** WHAT IS BEING ASKED **
Each line of the data should be transcribed exactly as given.

** INFORMATION SHOWN **

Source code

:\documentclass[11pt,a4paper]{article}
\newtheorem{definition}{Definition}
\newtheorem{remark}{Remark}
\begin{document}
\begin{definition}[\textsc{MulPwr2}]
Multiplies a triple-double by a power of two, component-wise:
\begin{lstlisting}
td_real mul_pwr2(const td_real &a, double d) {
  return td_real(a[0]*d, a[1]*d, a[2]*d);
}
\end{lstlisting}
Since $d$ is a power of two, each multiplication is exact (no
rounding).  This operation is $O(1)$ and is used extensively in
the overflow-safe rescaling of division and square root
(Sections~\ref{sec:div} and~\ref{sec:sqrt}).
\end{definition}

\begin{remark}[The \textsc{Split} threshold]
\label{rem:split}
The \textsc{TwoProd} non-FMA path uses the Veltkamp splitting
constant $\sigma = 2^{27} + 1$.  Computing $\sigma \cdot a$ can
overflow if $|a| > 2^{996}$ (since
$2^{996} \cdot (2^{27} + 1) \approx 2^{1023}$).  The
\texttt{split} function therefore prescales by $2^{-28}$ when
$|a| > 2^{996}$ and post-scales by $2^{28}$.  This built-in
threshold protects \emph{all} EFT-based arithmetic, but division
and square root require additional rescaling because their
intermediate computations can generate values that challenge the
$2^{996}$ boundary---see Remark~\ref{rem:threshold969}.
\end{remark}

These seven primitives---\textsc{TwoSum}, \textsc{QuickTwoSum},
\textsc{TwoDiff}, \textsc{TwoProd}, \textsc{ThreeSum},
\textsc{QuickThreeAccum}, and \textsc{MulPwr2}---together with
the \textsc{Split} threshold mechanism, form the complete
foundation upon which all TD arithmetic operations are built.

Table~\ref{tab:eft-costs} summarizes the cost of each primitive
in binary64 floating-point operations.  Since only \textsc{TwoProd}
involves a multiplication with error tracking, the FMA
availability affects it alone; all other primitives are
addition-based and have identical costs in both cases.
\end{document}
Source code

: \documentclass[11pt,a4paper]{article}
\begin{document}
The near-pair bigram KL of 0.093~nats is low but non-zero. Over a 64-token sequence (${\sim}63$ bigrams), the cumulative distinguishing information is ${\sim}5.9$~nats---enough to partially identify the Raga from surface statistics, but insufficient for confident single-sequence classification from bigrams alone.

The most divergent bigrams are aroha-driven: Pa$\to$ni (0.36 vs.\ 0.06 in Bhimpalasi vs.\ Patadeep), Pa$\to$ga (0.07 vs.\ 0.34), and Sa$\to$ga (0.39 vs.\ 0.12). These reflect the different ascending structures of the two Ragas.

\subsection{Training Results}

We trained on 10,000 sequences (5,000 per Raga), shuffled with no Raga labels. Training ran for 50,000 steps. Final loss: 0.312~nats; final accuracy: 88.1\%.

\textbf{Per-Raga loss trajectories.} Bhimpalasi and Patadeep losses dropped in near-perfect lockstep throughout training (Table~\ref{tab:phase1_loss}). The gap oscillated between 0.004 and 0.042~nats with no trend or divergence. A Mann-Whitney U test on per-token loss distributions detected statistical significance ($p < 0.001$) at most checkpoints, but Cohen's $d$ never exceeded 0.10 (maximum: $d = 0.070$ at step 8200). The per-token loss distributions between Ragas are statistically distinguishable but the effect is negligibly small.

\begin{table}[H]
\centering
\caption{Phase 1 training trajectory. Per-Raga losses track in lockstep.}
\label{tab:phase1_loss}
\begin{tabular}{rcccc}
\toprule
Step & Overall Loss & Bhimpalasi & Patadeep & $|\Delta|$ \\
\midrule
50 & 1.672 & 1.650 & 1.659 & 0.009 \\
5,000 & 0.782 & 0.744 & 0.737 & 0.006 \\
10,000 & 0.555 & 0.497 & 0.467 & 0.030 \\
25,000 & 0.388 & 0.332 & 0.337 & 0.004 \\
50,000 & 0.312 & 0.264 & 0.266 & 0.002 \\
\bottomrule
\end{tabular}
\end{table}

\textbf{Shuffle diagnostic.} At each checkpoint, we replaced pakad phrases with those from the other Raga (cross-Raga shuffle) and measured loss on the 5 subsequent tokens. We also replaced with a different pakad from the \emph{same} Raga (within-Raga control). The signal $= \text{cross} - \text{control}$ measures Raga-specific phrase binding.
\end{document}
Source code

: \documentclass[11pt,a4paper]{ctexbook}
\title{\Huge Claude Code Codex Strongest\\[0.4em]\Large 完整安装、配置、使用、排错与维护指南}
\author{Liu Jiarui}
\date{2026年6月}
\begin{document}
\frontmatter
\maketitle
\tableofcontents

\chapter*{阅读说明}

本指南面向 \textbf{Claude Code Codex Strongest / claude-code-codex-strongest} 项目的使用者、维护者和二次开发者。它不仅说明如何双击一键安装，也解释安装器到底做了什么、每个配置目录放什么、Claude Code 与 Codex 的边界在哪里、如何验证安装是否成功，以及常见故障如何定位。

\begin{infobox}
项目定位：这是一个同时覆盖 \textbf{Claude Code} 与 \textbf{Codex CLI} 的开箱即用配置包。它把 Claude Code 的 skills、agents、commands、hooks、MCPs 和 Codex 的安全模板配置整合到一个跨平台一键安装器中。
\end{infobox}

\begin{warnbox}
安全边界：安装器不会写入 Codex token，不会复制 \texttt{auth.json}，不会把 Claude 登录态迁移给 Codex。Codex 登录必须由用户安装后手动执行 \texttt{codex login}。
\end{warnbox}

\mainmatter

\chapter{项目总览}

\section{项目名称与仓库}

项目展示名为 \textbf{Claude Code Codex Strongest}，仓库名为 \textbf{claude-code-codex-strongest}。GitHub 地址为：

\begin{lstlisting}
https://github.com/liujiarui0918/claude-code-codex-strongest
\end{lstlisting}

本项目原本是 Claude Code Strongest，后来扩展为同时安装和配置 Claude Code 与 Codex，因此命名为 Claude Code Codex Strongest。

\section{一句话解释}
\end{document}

** EXPECTED ANSWER **
Source code

:\documentclass[11pt,a4paper]{article}
\newtheorem{definition}{Definition}
\newtheorem{remark}{Remark}
\begin{document}
\begin{definition}[\textsc{MulPwr2}]
Multiplies a triple-double by a power of two, component-wise:
\begin{lstlisting}
td_real mul_pwr2(const td_real &a, double d) {
  return td_real(a[0]*d, a[1]*d, a[2]*d);
}
\end{lstlisting}
Since $d$ is a power of two, each multiplication is exact (no
rounding).  This operation is $O(1)$ and is used extensively in
the overflow-safe rescaling of division and square root
(Sections~\ref{sec:div} and~\ref{sec:sqrt}).
\end{definition}

\begin{remark}[The \textsc{Split} threshold]
\label{rem:split}
The \textsc{TwoProd} non-FMA path uses the Veltkamp splitting
constant $\sigma = 2^{27} + 1$.  Computing $\sigma \cdot a$ can
overflow if $|a| > 2^{996}$ (since
$2^{996} \cdot (2^{27} + 1) \approx 2^{1023}$).  The
\texttt{split} function therefore prescales by $2^{-28}$ when
$|a| > 2^{996}$ and post-scales by $2^{28}$.  This built-in
threshold protects \emph{all} EFT-based arithmetic, but division
and square root require additional rescaling because their
intermediate computations can generate values that challenge the
$2^{996}$ boundary---see Remark~\ref{rem:threshold969}.
\end{remark}

These seven primitives---\textsc{TwoSum}, \textsc{QuickTwoSum},
\textsc{TwoDiff}, \textsc{TwoProd}, \textsc{ThreeSum},
\textsc{QuickThreeAccum}, and \textsc{MulPwr2}---together with
the \textsc{Split} threshold mechanism, form the complete
foundation upon which all TD arithmetic operations are built.

Table~\ref{tab:eft-costs} summarizes the cost of each primitive
in binary64 floating-point operations.  Since only \textsc{TwoProd}
involves a multiplication with error tracking, the FMA
availability affects it alone; all other primitives are
addition-based and have identical costs in both cases.
\end{document}
Source code

: \documentclass[11pt,a4paper]{article}
\begin{document}
The near-pair bigram KL of 0.093~nats is low but non-zero. Over a 64-token sequence (${\sim}63$ bigrams), the cumulative distinguishing information is ${\sim}5.9$~nats---enough to partially identify the Raga from surface statistics, but insufficient for confident single-sequence classification from bigrams alone.

The most divergent bigrams are aroha-driven: Pa$\to$ni (0.36 vs.\ 0.06 in Bhimpalasi vs.\ Patadeep), Pa$\to$ga (0.07 vs.\ 0.34), and Sa$\to$ga (0.39 vs.\ 0.12). These reflect the different ascending structures of the two Ragas.

\subsection{Training Results}

We trained on 10,000 sequences (5,000 per Raga), shuffled with no Raga labels. Training ran for 50,000 steps. Final loss: 0.312~nats; final accuracy: 88.1\%.

\textbf{Per-Raga loss trajectories.} Bhimpalasi and Patadeep losses dropped in near-perfect lockstep throughout training (Table~\ref{tab:phase1_loss}). The gap oscillated between 0.004 and 0.042~nats with no trend or divergence. A Mann-Whitney U test on per-token loss distributions detected statistical significance ($p < 0.001$) at most checkpoints, but Cohen's $d$ never exceeded 0.10 (maximum: $d = 0.070$ at step 8200). The per-token loss distributions between Ragas are statistically distinguishable but the effect is negligibly small.

\begin{table}[H]
\centering
\caption{Phase 1 training trajectory. Per-Raga losses track in lockstep.}
\label{tab:phase1_loss}
\begin{tabular}{rcccc}
\toprule
Step & Overall Loss & Bhimpalasi & Patadeep & $|\Delta|$ \\
\midrule
50 & 1.672 & 1.650 & 1.659 & 0.009 \\
5,000 & 0.782 & 0.744 & 0.737 & 0.006 \\
10,000 & 0.555 & 0.497 & 0.467 & 0.030 \\
25,000 & 0.388 & 0.332 & 0.337 & 0.004 \\
50,000 & 0.312 & 0.264 & 0.266 & 0.002 \\
\bottomrule
\end{tabular}
\end{table}

\textbf{Shuffle diagnostic.} At each checkpoint, we replaced pakad phrases with those from the other Raga (cross-Raga shuffle) and measured loss on the 5 subsequent tokens. We also replaced with a different pakad from the \emph{same} Raga (within-Raga control). The signal $= \text{cross} - \text{control}$ measures Raga-specific phrase binding.
\end{document}
Source code

: \documentclass[11pt,a4paper]{ctexbook}
\title{\Huge Claude Code Codex Strongest\\[0.4em]\Large 完整安装、配置、使用、排错与维护指南}
\author{Liu Jiarui}
\date{2026年6月}
\begin{document}
\frontmatter
\maketitle
\tableofcontents

\chapter*{阅读说明}

本指南面向 \textbf{Claude Code Codex Strongest / claude-code-codex-strongest} 项目的使用者、维护者和二次开发者。它不仅说明如何双击一键安装，也解释安装器到底做了什么、每个配置目录放什么、Claude Code 与 Codex 的边界在哪里、如何验证安装是否成功，以及常见故障如何定位。

\begin{infobox}
项目定位：这是一个同时覆盖 \textbf{Claude Code} 与 \textbf{Codex CLI} 的开箱即用配置包。它把 Claude Code 的 skills、agents、commands、hooks、MCPs 和 Codex 的安全模板配置整合到一个跨平台一键安装器中。
\end{infobox}

\begin{warnbox}
安全边界：安装器不会写入 Codex token，不会复制 \texttt{auth.json}，不会把 Claude 登录态迁移给 Codex。Codex 登录必须由用户安装后手动执行 \texttt{codex login}。
\end{warnbox}

\mainmatter

\chapter{项目总览}

\section{项目名称与仓库}

项目展示名为 \textbf{Claude Code Codex Strongest}，仓库名为 \textbf{claude-code-codex-strongest}。GitHub 地址为：

\begin{lstlisting}
https://github.com/liujiarui0918/claude-code-codex-strongest
\end{lstlisting}

本项目原本是 Claude Code Strongest，后来扩展为同时安装和配置 Claude Code 与 Codex，因此命名为 Claude Code Codex Strongest。

\section{一句话解释}
\end{document}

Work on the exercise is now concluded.